§ **The task**
Transcribe the listing in full, word for word; pictures do not belong in the copy.

__________________________________________________

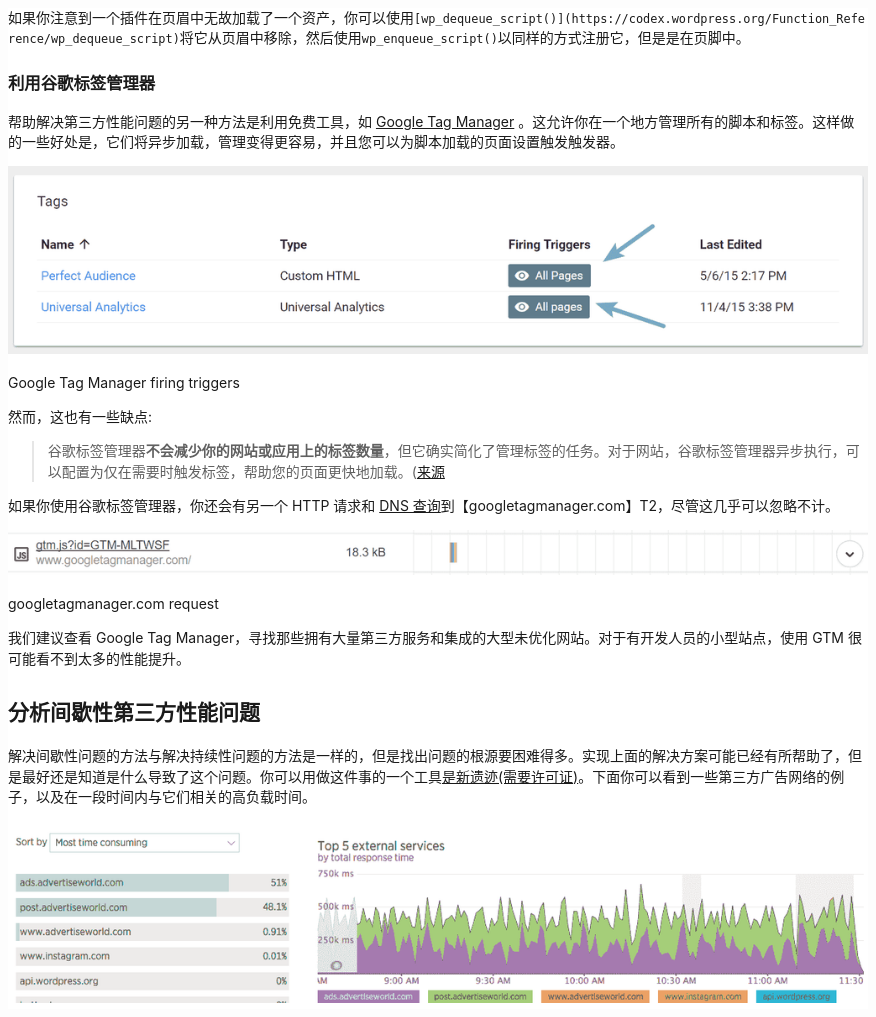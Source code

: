 如果你注意到一个插件在页眉中无故加载了一个资产，你可以使用`[wp_dequeue_script()](https://codex.wordpress.org/Function_Reference/wp_dequeue_script)`将它从页眉中移除，然后使用`wp_enqueue_script()`以同样的方式注册它，但是是在页脚中。

### 利用谷歌标签管理器

帮助解决第三方性能问题的另一种方法是利用免费工具，如 [Google Tag Manager](https://www.google.com/analytics/tag-manager/) 。这允许你在一个地方管理所有的脚本和标签。这样做的一些好处是，它们将异步加载，管理变得更容易，并且您可以为脚本加载的页面设置触发触发器。

![Google Tag Manager firing triggers](img/fcf5b6c02ef06cc41b74fc7f3b31bfad.png)

Google Tag Manager firing triggers



然而，这也有一些缺点:

> 谷歌标签管理器**不会减少你的网站或应用上的标签数量**，但它确实简化了管理标签的任务。对于网站，谷歌标签管理器异步执行，可以配置为仅在需要时触发标签，帮助您的页面更快地加载。([来源](https://support.google.com/tagmanager/answer/6103697?hl=en)

如果你使用谷歌标签管理器，你还会有另一个 HTTP 请求和 [DNS 查询](https://kinsta.com/blog/reduce-dns-lookups/)到【googletagmanager.com】T2，尽管这几乎可以忽略不计。

![googletagmanager http request](img/5a1c29a33f7c0ae64ad881d04c939453.png)

googletagmanager.com request



我们建议查看 Google Tag Manager，寻找那些拥有大量第三方服务和集成的大型未优化网站。对于有开发人员的小型站点，使用 GTM 很可能看不到太多的性能提升。

## 分析间歇性第三方性能问题

解决间歇性问题的方法与解决持续性问题的方法是一样的，但是找出问题的根源要困难得多。实现上面的解决方案可能已经有所帮助了，但是最好还是知道是什么导致了这个问题。你可以用做这件事的一个工具[是](https://kinsta.com/blog/wordpress-performance-new-relic/)[新遗迹(需要许可证)](https://newrelic.com/)。下面你可以看到一些第三方广告网络的例子，以及在一段时间内与它们相关的高负载时间。

![external ad network](img/56a1ba4ae7c694cfa147d7c3f5d54b95.png)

__________________________________________________

§ **Problem solution**
Source code

: 如果你注意到一个插件在页眉中无故加载了一个资产，你可以使用`[wp_dequeue_script()](https://codex.wordpress.org/Function_Reference/wp_dequeue_script)`将它从页眉中移除，然后使用`wp_enqueue_script()`以同样的方式注册它，但是是在页脚中。

### 利用谷歌标签管理器

帮助解决第三方性能问题的另一种方法是利用免费工具，如 [Google Tag Manager](https://www.google.com/analytics/tag-manager/) 。这允许你在一个地方管理所有的脚本和标签。这样做的一些好处是，它们将异步加载，管理变得更容易，并且您可以为脚本加载的页面设置触发触发器。

![Google Tag Manager firing triggers](img/fcf5b6c02ef06cc41b74fc7f3b31bfad.png)

Google Tag Manager firing triggers



然而，这也有一些缺点:

> 谷歌标签管理器**不会减少你的网站或应用上的标签数量**，但它确实简化了管理标签的任务。对于网站，谷歌标签管理器异步执行，可以配置为仅在需要时触发标签，帮助您的页面更快地加载。([来源](https://support.google.com/tagmanager/answer/6103697?hl=en)

如果你使用谷歌标签管理器，你还会有另一个 HTTP 请求和 [DNS 查询](https://kinsta.com/blog/reduce-dns-lookups/)到【googletagmanager.com】T2，尽管这几乎可以忽略不计。

![googletagmanager http request](img/5a1c29a33f7c0ae64ad881d04c939453.png)

googletagmanager.com request



我们建议查看 Google Tag Manager，寻找那些拥有大量第三方服务和集成的大型未优化网站。对于有开发人员的小型站点，使用 GTM 很可能看不到太多的性能提升。

## 分析间歇性第三方性能问题

解决间歇性问题的方法与解决持续性问题的方法是一样的，但是找出问题的根源要困难得多。实现上面的解决方案可能已经有所帮助了，但是最好还是知道是什么导致了这个问题。你可以用做这件事的一个工具[是](https://kinsta.com/blog/wordpress-performance-new-relic/)[新遗迹(需要许可证)](https://newrelic.com/)。下面你可以看到一些第三方广告网络的例子，以及在一段时间内与它们相关的高负载时间。

![external ad network](img/56a1ba4ae7c694cfa147d7c3f5d54b95.png)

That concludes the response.